● Activity: Only the lines holding the string "profit" are needed; copy each of them from the data.

═══ Material shown

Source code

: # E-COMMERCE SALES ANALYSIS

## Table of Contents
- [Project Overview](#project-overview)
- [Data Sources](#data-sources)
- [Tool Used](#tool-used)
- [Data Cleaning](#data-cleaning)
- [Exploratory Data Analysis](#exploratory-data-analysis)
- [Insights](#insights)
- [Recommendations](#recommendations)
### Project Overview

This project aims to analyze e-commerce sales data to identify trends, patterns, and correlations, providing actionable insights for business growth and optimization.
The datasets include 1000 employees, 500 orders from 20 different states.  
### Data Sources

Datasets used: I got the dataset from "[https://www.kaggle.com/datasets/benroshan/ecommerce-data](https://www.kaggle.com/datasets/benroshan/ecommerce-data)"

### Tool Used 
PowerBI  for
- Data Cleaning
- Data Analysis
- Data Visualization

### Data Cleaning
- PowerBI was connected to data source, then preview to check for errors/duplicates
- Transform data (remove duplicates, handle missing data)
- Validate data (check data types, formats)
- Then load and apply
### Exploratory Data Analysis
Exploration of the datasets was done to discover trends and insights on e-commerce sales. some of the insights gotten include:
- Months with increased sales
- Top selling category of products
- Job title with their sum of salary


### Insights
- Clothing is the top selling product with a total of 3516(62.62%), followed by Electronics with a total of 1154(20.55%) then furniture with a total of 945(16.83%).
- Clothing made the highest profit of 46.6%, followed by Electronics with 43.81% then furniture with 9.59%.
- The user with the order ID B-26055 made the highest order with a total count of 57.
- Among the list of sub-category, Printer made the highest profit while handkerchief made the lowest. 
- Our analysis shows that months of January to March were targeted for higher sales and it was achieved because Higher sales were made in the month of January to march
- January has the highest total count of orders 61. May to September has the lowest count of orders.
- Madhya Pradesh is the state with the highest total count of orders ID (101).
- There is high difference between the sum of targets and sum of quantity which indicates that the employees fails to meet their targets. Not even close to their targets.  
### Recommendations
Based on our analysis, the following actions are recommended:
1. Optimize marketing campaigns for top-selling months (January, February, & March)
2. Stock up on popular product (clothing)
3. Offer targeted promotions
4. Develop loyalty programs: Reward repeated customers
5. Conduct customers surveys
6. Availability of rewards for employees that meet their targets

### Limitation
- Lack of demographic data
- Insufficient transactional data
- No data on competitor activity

══════

● Task solution:
- Clothing made the highest profit of 46.6%, followed by Electronics with 43.81% then furniture with 9.59%.
- Among the list of sub-category, Printer made the highest profit while handkerchief made the lowest. 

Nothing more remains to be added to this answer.